The central argument of this episode is that Thinking Machines Lab has identified a genuine architectural limitation in current AI systems — their turn-based, single-threaded nature — and has built a new class of model, the interaction model, designed from the ground up to engage in continuous, time-aware, multimodal interaction. By processing parallel input and output streams in 200-millisecond microturns and pairing a real-time user-facing model with a background reasoning and agentic model, TML’s system can do things no existing commercial real-time API can: visually proactive interjection, simultaneous translation, real-time contextual correction, and background search woven naturally into live conversation.
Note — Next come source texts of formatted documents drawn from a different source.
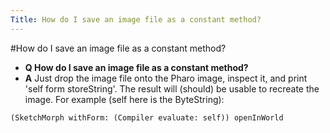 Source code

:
 ```yaml
---
Title: How do I save an image file as a constant method?
---
```

#How do I save an image file as a constant method?
- **Q How do I save an image file as a constant method?**
- **A** Just drop the image file onto the Pharo image, inspect it, and print 'self form storeString'.
The result will (should) be usable to recreate the image.
For example (self here is the ByteString):
```
(SketchMorph withForm: (Compiler evaluate: self)) openInWorld
```

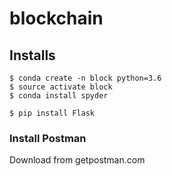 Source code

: # blockchain
## Installs

```
$ conda create -n block python=3.6
$ source activate block
$ conda install spyder

$ pip install Flask

```


### Install Postman
Download from getpostman.com
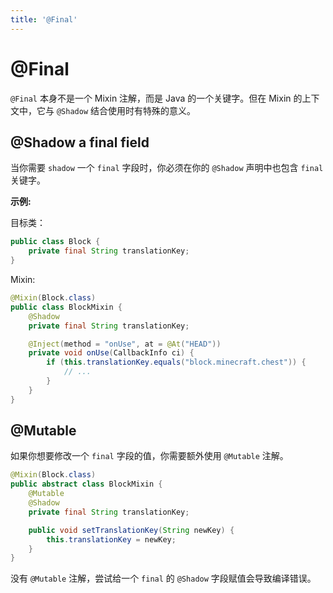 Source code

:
 ```yaml
---
title: '@Final'
---
```


# @Final

`@Final` 本身不是一个 Mixin 注解，而是 Java 的一个关键字。但在 Mixin 的上下文中，它与 `@Shadow` 结合使用时有特殊的意义。

## @Shadow a final field

当你需要 `shadow` 一个 `final` 字段时，你必须在你的 `@Shadow` 声明中也包含 `final` 关键字。

**示例:**

目标类：
```java
public class Block {
    private final String translationKey;
}
```

Mixin:
```java
@Mixin(Block.class)
public class BlockMixin {
    @Shadow
    private final String translationKey;

    @Inject(method = "onUse", at = @At("HEAD"))
    private void onUse(CallbackInfo ci) {
        if (this.translationKey.equals("block.minecraft.chest")) {
            // ...
        }
    }
}
```

## @Mutable

如果你想要修改一个 `final` 字段的值，你需要额外使用 `@Mutable` 注解。

```java
@Mixin(Block.class)
public abstract class BlockMixin {
    @Mutable
    @Shadow
    private final String translationKey;

    public void setTranslationKey(String newKey) {
        this.translationKey = newKey;
    }
}
```

没有 `@Mutable` 注解，尝试给一个 `final` 的 `@Shadow` 字段赋值会导致编译错误。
The broader philosophical framing — articulated through the CLI-to-GUI analogy — is that current chat interfaces still require users to adapt to the machine, and that the next paradigm shift will occur when AI interaction becomes as natural and fluid as human-to-human communication. While the host and community acknowledge this capability gap may not remain unique to TML for long given how rapidly frontier labs iterate, the announcement is treated as a meaningful signal that persistent, real-time, multimodal interaction represents an emerging and important category of AI capability with significant implications for enterprise, education, and everyday use.